I remember that there was some opposition to especially the second situation. Not from my engineers, but from the staff like functions such as HR and Legal and Office Management. They were genuinely afraid of how it would look for a future customer to be talking to me ... and then me all of a sudden being confronted with an issue. How would that look? Bad, right? I explained them that this would just be awesome, instead. I'll give you an example of how that plays out in the paragraph underneath.

As I am speaking to a want to be iStill customer, that flew in all the way from Down-Under to meet with me, one of my engineers walks into my meeting and explains that we have a calibration issue with the new robot engine that we are testing. So I say: "Okay, great, let's assemble the team and meet downstairs to discuss!" I also invite the future customer to come with us to see how we do things. We check out the issue together, come up with a solution, and start testing it. This process takes no longer than 10 minutes. The customer comes back upstairs with me, back to my office, to continue his iStill purchase and he says: "Wow! Did I just see you guys innovate in real time? What an amazing experience! I am so happy that I could see that! I finally understand why you innovate so much and so fast!"

The customer wasn't dissuaded because of a problem. He was persuaded to purchase with us, because he saw how solution and innovation driven we are. And what a great team of engineers we have to pull that of.

Anything the craft distiller can learn from cultivating mistakes?

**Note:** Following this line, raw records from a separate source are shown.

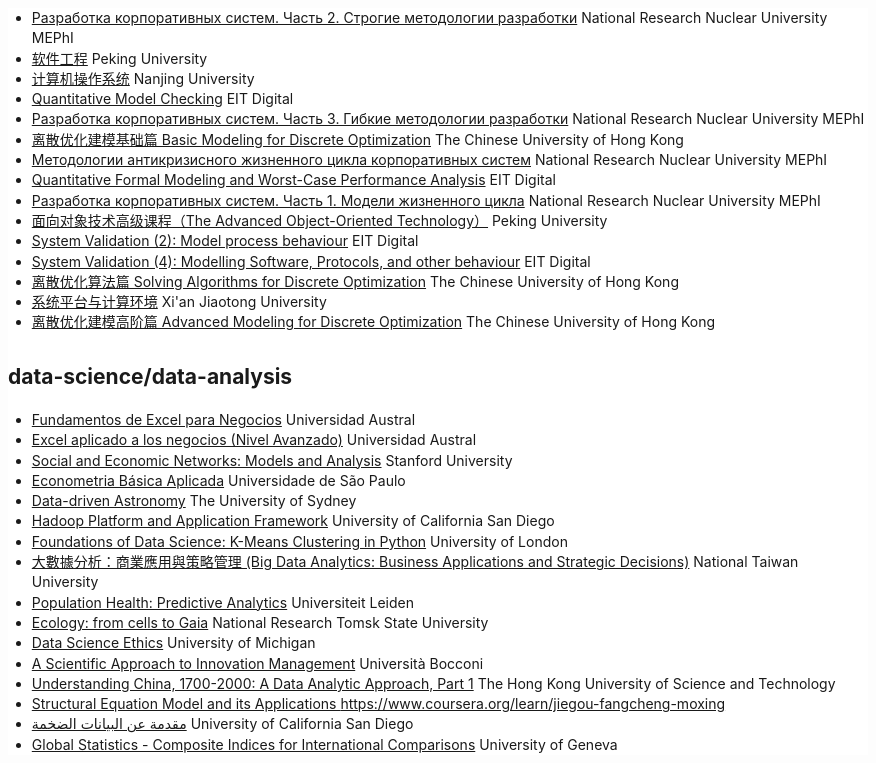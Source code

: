* [Разработка корпоративных систем. Часть 2. Строгие методологии разработки](https://www.coursera.org/learn/strogie-metodologii-razrabotki) National Research Nuclear University MEPhI
* [软件工程](https://www.coursera.org/learn/ruanjian-gongcheng) Peking University
* [计算机操作系统](https://www.coursera.org/learn/jisuanji-caozuo-xitong) Nanjing University
* [Quantitative Model Checking](https://www.coursera.org/learn/quantitative-model-checking) EIT Digital
* [Разработка корпоративных систем. Часть 3. Гибкие методологии разработки](https://www.coursera.org/learn/gibkie-metodologii-razrabotki) National Research Nuclear University MEPhI
* [离散优化建模基础篇 Basic Modeling for Discrete Optimization](https://www.coursera.org/learn/lisan-youhua-jianmo-jichupian) The Chinese University of Hong Kong
* [Методологии антикризисного жизненного цикла корпоративных систем](https://www.coursera.org/learn/korporativnye-antikrizisnye-methodology) National Research Nuclear University MEPhI
* [Quantitative Formal Modeling and Worst-Case Performance Analysis](https://www.coursera.org/learn/quantitative-formal-modeling-1) EIT Digital
* [Разработка корпоративных систем. Часть 1. Модели жизненного цикла](https://www.coursera.org/learn/razrabotka-korporativnih-sistem-modeli-jiznennogo-cikla) National Research Nuclear University MEPhI
* [面向对象技术高级课程（The Advanced Object-Oriented Technology）](https://www.coursera.org/learn/aoo) Peking University
* [System Validation (2): Model process behaviour](https://www.coursera.org/learn/system-validation-behavior) EIT Digital
* [System Validation (4): Modelling Software, Protocols, and other behaviour](https://www.coursera.org/learn/system-validation-software-protocols) EIT Digital
* [离散优化算法篇 Solving Algorithms for Discrete Optimization](https://www.coursera.org/learn/lisan-youhua-suanfapian) The Chinese University of Hong Kong
* [系统平台与计算环境](https://www.coursera.org/learn/jisuanji-wangluo) Xi'an Jiaotong University
* [离散优化建模高阶篇 Advanced Modeling for Discrete Optimization](https://www.coursera.org/learn/lisan-youhua-jianmo-gaojiepian) The Chinese University of Hong Kong


## data-science/data-analysis

* [Fundamentos de Excel para Negocios](https://www.coursera.org/learn/excel-para-negocios) Universidad Austral
* [Excel aplicado a los negocios (Nivel Avanzado)](https://www.coursera.org/learn/excel-aplicado-negocios-avanzado) Universidad Austral
* [Social and Economic Networks: Models and Analysis](https://www.coursera.org/learn/social-economic-networks) Stanford University
* [Econometria Básica Aplicada](https://www.coursera.org/learn/econometria-basica-aplicada) Universidade de São Paulo
* [Data-driven Astronomy](https://www.coursera.org/learn/data-driven-astronomy) The University of Sydney
* [Hadoop Platform and Application Framework](https://www.coursera.org/learn/hadoop) University of California San Diego
* [Foundations of Data Science: K-Means Clustering in Python](https://www.coursera.org/learn/data-science-k-means-clustering-python) University of London
* [大數據分析：商業應用與策略管理 (Big Data Analytics: Business Applications and Strategic Decisions)](https://www.coursera.org/learn/bigdataanalysis) National Taiwan University
* [Population Health: Predictive Analytics](https://www.coursera.org/learn/population-health-predictive-analytics) Universiteit Leiden
* [Ecology: from cells to Gaia](https://www.coursera.org/learn/ecology) National Research Tomsk State University
* [Data Science Ethics](https://www.coursera.org/learn/data-science-ethics) University of Michigan
* [A Scientific Approach to Innovation Management](https://www.coursera.org/learn/scientific-approach-innovation-management) Università Bocconi
* [Understanding China, 1700-2000: A Data Analytic Approach, Part 1](https://www.coursera.org/learn/understanding-china-history-part-1) The Hong Kong University of Science and Technology
* [Structural Equation Model and its Applications ]( 结构方程模型及其应用 (普通话)) https://www.coursera.org/learn/jiegou-fangcheng-moxing
* [مقدمة عن البيانات الضخمة](https://www.coursera.org/learn/big-data-introduction-ar) University of California San Diego
* [Global Statistics - Composite Indices for International Comparisons](https://www.coursera.org/learn/global-statistics) University of Geneva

To me, what comes to mind, first and foremost, is how the craft distiller gains experience. With my mindset and background, it still took me two runs to make a near perfect brandy. With my experience in brandy making, it still took me probably three runs, before I perfected vodka. Even though, as I sample these ones, I now know I can still do a lot better. Rum? Maybe five or six runs. Gin? Pretty much great from the first run onwards, but that was with a lot, a LOT of distilling experience by then. On towards whisky ... oh, fr*k ... it took me over a year to produce anything even remotely close to acceptable!

It took me, with all my experience and award winning brandies, rums, gins, and vodkas, over a year to create a new make whisky spirit that was drinkable and maybe slightly enjoyable. Was that frustrating? No. As long as you learn from your earlier mistakes, you make progress. And as long as you progress, you become better at - in this example - whisky making. It was a long and arduous task. But when I learned how to do it, I learned SO much, that I can now teach it successfully to other distillers in a much shorter timeframe!

I hope that you see your recipe development trajectories as opportunities to learn. Yes, you can stand on the shoulders of the giants that came before you, but only to a certain extend. In the end, if you want to make YOUR whisky, you need to take a leap of faith forward. Change a protocol, or just a parameter, in order to create something unique and valuable. And nobody was ever worse off by many of us making ever better whisky.

So hone your qualities as a distiller by honing your qualities as an innovator. See that poor outcome as a challenge and opportunity to improve your craft. It is my mindset of cultivating mistakes and transforming them into learning opportunities, and then spreading what I learned to others in the industry, why people so often call me "Master" when I visit their distillery. Mistakes and problems are simply opportunities to learn. And when you learn something you can teach others and now the industry as a whole starts to innovate. Wanna be part of the craft distilling revolution? Learn how to cherish your mistakes and grow from them. If you do, you are on my team, by the way. Just so you know ... you are only now turning into a genuine master distiller!